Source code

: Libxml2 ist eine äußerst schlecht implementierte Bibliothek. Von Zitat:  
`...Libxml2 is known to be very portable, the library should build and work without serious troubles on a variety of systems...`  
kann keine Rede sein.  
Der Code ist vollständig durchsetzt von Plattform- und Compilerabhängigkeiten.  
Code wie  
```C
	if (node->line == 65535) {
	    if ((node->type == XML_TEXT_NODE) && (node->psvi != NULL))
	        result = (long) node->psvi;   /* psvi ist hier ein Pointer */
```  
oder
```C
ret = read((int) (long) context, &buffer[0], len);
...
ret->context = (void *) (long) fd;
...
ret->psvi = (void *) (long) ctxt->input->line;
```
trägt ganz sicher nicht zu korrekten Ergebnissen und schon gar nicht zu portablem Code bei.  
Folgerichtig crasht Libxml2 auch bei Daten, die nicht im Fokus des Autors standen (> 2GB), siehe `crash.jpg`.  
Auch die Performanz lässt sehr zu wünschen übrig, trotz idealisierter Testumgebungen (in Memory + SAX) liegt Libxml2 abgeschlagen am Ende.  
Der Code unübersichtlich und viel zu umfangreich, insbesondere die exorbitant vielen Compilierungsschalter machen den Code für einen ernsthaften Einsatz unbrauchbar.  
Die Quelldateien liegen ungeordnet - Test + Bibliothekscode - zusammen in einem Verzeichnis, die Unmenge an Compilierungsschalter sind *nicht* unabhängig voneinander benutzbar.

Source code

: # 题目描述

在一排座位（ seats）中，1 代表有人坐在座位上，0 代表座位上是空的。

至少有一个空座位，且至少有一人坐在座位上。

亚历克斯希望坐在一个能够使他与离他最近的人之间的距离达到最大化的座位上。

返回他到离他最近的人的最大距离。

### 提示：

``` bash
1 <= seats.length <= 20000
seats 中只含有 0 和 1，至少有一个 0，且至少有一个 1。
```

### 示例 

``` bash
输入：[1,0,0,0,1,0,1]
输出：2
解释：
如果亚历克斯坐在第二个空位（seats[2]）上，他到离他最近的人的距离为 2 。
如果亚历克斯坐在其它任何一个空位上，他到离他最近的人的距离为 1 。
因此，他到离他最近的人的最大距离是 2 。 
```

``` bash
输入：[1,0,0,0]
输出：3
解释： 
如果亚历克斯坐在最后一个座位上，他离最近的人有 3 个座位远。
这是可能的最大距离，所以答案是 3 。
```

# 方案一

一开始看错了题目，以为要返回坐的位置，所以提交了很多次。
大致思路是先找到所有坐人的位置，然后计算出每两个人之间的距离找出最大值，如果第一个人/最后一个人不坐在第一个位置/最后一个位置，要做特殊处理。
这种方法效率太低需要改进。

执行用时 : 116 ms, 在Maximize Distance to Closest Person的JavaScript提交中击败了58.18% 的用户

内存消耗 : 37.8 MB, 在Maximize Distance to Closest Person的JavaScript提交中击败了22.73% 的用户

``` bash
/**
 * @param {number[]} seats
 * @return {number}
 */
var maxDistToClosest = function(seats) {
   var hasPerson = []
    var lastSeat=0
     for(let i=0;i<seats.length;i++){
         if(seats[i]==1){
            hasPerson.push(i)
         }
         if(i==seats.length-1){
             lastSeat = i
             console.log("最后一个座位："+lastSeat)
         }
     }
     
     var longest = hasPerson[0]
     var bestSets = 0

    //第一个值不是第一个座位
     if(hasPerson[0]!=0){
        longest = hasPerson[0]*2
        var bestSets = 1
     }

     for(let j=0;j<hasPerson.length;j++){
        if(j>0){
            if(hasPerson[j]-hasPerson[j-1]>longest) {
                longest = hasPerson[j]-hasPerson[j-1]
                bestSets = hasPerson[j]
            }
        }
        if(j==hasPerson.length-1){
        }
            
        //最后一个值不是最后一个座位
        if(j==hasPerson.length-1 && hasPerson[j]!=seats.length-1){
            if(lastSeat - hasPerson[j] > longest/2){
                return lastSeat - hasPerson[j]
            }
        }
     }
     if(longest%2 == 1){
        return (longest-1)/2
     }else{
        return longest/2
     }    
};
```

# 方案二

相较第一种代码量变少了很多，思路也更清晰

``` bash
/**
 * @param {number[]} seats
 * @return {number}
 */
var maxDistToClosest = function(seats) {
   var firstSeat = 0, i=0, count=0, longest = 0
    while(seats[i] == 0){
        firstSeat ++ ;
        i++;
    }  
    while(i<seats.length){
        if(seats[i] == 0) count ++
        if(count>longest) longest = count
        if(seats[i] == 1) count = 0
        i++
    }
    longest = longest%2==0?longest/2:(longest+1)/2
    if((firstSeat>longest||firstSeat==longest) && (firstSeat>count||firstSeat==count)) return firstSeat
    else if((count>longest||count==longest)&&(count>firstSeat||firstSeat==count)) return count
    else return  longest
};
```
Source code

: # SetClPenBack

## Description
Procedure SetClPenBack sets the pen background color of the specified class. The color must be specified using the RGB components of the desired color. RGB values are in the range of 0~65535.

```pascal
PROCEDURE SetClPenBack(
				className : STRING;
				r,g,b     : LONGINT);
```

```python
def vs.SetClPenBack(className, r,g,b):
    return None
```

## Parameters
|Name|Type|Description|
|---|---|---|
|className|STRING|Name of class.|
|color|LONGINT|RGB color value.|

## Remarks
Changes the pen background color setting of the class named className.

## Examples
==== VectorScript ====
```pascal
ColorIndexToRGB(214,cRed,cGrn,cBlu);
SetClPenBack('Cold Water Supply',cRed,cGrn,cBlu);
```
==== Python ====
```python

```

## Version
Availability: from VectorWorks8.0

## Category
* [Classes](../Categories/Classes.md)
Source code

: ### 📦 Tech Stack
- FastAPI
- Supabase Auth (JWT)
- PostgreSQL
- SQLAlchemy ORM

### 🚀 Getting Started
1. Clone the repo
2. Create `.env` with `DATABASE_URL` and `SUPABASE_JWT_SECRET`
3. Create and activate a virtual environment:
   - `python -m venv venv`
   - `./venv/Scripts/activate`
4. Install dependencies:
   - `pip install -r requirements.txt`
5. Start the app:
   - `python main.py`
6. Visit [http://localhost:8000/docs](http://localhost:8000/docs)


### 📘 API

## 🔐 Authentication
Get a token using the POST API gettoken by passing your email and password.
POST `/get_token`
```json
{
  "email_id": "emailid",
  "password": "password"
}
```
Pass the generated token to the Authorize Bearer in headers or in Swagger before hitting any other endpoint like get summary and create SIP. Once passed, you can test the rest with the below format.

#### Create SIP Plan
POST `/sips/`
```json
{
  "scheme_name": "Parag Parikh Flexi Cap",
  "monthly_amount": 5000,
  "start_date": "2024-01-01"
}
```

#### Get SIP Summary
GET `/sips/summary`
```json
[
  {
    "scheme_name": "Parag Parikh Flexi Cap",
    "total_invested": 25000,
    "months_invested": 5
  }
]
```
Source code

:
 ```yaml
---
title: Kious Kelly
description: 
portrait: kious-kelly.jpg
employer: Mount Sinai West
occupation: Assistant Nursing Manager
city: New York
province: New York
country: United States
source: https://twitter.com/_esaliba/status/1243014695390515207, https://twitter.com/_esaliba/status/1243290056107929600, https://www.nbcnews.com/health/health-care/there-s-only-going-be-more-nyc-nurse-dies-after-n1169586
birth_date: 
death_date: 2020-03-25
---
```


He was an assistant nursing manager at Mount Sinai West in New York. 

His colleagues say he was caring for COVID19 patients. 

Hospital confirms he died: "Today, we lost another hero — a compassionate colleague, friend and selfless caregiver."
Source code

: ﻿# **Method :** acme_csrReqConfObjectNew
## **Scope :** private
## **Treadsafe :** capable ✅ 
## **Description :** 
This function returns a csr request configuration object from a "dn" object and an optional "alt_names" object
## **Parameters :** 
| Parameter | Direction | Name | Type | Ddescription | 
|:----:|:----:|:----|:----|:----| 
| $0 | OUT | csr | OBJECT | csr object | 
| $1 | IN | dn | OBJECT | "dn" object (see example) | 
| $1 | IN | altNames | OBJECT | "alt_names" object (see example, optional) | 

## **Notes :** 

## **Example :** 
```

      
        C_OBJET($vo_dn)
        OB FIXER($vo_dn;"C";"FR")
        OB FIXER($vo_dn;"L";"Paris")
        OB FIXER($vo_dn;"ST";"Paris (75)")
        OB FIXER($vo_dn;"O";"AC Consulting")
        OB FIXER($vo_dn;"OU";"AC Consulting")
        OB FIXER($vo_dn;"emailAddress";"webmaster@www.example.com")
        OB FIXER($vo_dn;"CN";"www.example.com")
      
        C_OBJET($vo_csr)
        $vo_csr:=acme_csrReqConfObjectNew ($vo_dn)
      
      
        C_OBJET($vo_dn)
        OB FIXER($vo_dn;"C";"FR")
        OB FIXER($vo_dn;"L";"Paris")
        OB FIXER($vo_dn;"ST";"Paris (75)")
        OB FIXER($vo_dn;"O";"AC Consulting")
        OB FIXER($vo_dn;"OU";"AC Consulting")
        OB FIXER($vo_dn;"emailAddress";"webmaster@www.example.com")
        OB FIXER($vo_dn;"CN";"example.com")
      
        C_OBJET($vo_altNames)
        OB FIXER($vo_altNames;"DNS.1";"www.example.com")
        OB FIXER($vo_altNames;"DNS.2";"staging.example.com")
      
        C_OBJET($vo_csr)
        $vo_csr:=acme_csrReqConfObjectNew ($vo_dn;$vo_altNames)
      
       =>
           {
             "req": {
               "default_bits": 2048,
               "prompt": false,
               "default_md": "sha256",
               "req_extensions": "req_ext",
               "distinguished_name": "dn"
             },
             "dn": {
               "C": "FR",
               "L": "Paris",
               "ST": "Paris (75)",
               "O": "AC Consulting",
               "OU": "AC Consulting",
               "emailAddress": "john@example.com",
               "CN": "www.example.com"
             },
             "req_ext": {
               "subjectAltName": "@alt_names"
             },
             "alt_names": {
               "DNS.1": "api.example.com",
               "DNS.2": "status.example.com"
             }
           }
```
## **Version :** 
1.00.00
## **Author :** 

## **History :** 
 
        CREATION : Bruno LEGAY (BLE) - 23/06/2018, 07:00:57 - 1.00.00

----

WHAT NEEDS TO BE DONE. When a line among the entries contains "在Maximize", pull that line out.

WRITTEN REPLY.
执行用时 : 116 ms, 在Maximize Distance to Closest Person的JavaScript提交中击败了58.18% 的用户
内存消耗 : 37.8 MB, 在Maximize Distance to Closest Person的JavaScript提交中击败了22.73% 的用户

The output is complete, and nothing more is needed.